For a while, it was inevitable that John Cooper and Colin Chapman were mentioned in the same breath. Colin could turn on the charm and dazzle people, he had charisma and he would refer to Cooper Cars as, “Those bloody blacksmiths.” By contrast, John was an affable and modest man, who admired Chapman enormously. When pushed on the subject, he’d say, “We did win two World Championships before Colin, and you didn’t need to pack a welding kit when you raced our cars.”

There is a story that there are no Cooper drawings because all the chalk marks have long gone from the factory floor. This was something John encouraged. When his son, Mike, decided to build a vehicle for the Goodwood Soapbox Derby, he asked his Dad how he should begin. John replied, “Piece of chalk and the factory floor.”

I once visited Owen Maddock, the Cooper draftsman, and he had drawers full of detailed blueprints. Owen was never exactly a designer at Cooper (he did design the McLaren M1), but he had an input into the general mix of ideas that were in the air. Jack Brabham and Bruce McLaren both found berths at Cooper because of their understanding of what made cars work, which is not quite the same as engineering.

Cooper actually built a Formula One monocoque before Lotus and there is a photograph on pg. 268 of Doug Nye’s seminal work, Cooper Cars. It got no further than the tub because it would have been difficult to repair in the motor racing environment of the day, when F1 cars were towed to races behind Ford Zephyrs.
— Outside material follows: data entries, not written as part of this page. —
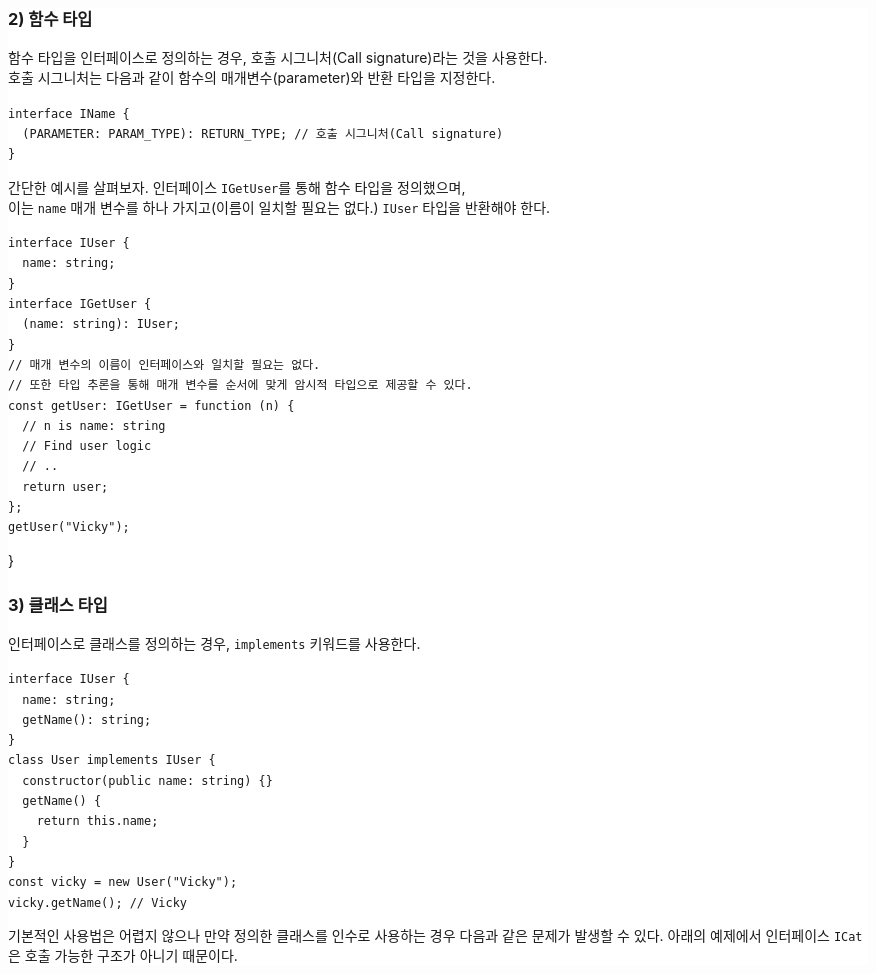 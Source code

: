 ### 2) 함수 타입

함수 타입을 인터페이스로 정의하는 경우, 호출 시그니처(Call signature)라는 것을 사용한다.  
호출 시그니처는 다음과 같이 함수의 매개변수(parameter)와 반환 타입을 지정한다.

```tsx
interface IName {
  (PARAMETER: PARAM_TYPE): RETURN_TYPE; // 호출 시그니처(Call signature)
}
```

간단한 예시를 살펴보자. 인터페이스 `IGetUser`를 통해 함수 타입을 정의했으며,  
이는 `name` 매개 변수를 하나 가지고(이름이 일치할 필요는 없다.) `IUser` 타입을 반환해야 한다.

```tsx
interface IUser {
  name: string;
}
interface IGetUser {
  (name: string): IUser;
}
// 매개 변수의 이름이 인터페이스와 일치할 필요는 없다.
// 또한 타입 추론을 통해 매개 변수를 순서에 맞게 암시적 타입으로 제공할 수 있다.
const getUser: IGetUser = function (n) {
  // n is name: string
  // Find user logic
  // ..
  return user;
};
getUser("Vicky");
```

}

### 3) 클래스 타입

인터페이스로 클래스를 정의하는 경우, `implements` 키워드를 사용한다.

```tsx
interface IUser {
  name: string;
  getName(): string;
}
class User implements IUser {
  constructor(public name: string) {}
  getName() {
    return this.name;
  }
}
const vicky = new User("Vicky");
vicky.getName(); // Vicky
```

기본적인 사용법은 어렵지 않으나 만약 정의한 클래스를 인수로 사용하는 경우 다음과 같은 문제가 발생할 수 있다. 아래의 예제에서 인터페이스 `ICat`은 호출 가능한 구조가 아니기 때문이다.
As comparison, it was the Hawker Hurricane, which won the Battle of Britain, not the Supermarine Spitfire. Hurricanes outnumbered Spitfires 2:1, sure, but they were also easy to repair. If a Hurricane had been in a scrap, you welded in a few tubes and covered them with Irish linen. The Spitfire was a monocoque and while it was the best fighter in 1940, and offered more opportunities for development, repairing one was a new craft. The Hurricane could take more damage, and it was much more versatile as a warbird, but the Spitfire was prettier.

That sums up the Cooper philosophy. Coopers were effective, and that is the essential point in motor racing.

Charlie Cooper, John’s father, had been a racing mechanic who had established a business in Surbiton, now part of South London, not far from Brooklands. I’ve never got much sense about Charlie from anyone who knew him, including John.

Charlie is often described as “irascible.” It is true that he might have benefited from a wider education, but he would not have been the same man. He knew how to wheel and deal and he had an acute sense of what was in the air. Before WWII he had marketed a touring caravan which could be disassembled and stored as components over the winter.

By the time the war broke out, he had invested in his business, in machine tools, so it was ready to take on subcontract work from Hawker, who made the Hurricane. Cooper Cars was ideally positioned to enter postwar motor racing because it had both kit and experience and also the sport was in Charlie’s blood.

The relationship between Charlie and John was not simple. Charlie built John an Austin Special for his 12th birthday and got him into Brooklands to drive it. The ruse was noticed, John received the bollocking of his life, but Charlie had built his boy a car and his boy had driven it at Brooklands.

Later, it was a measure of how big a falling out John had had with his father as to the amount of rubber John left on Hollyfield Road, Surbiton, as he stormed into his car and drove off.[pullquote]“Coopers were effective, and that is the essential point in motor racing.”[/pullquote]

I cannot tell the Cooper story on a page, but a few stories may give pointers. The family of Tony Marsh, six times an RAC Hill Climb Champion, made its money on pork products and Charlie was a sucker for York ham. At the time, this was not widely available. Customers had been known to arrive at Cooper and ask where was the car they’d ordered. Charlie would wave at the tube racks.

Tony Marsh would arrive and waft a huge ham under Charlie’s nose. He’d say, “I am camping in that van out there. I intend to live off ham sandwiches until my car is finished. I will leave you the ham left over.” Tony had no problem with delivery.

The name of Cooper is in BMW’s MINI. John was consulted throughout the model’s development and he approved of it. Shortly before he died, he told me that it was a “real” Cooper. Cooper, “the blacksmiths” is the name that lives.

Such a car was in the air at the time; there were outfits which would tune your engine and modify the suspension. Cooper had experimented with a Coventry Climax FWA engine in a Renault Dauphine, but it remained a “Rollover Renault.”

There was no problem in boosting the power from a Mini’s engine, but where John made a difference was in two areas. One was that he and Alec Issigonis had been friends from when they had competed in club events. Issigonis had designed a car for the masses; it was John who persuaded him to open a few doors and John breezed through those doors.

The other thing was that someone at Lockheed had told John that they had set a task for trainees: design a disk brake within the 10-inches of a Mini wheel, it will never happen. That exercise became the backbone of the Mini Cooper, “It’s the brakes, Stupid.”

I think that the difference between Cooper and Lotus can be found in golf (may I never grow so feeble). Colin would have examined the rules for loopholes, John would have said, “If it’s so bloody important to put the ball in the hole, pick the bugger up and drop it in.”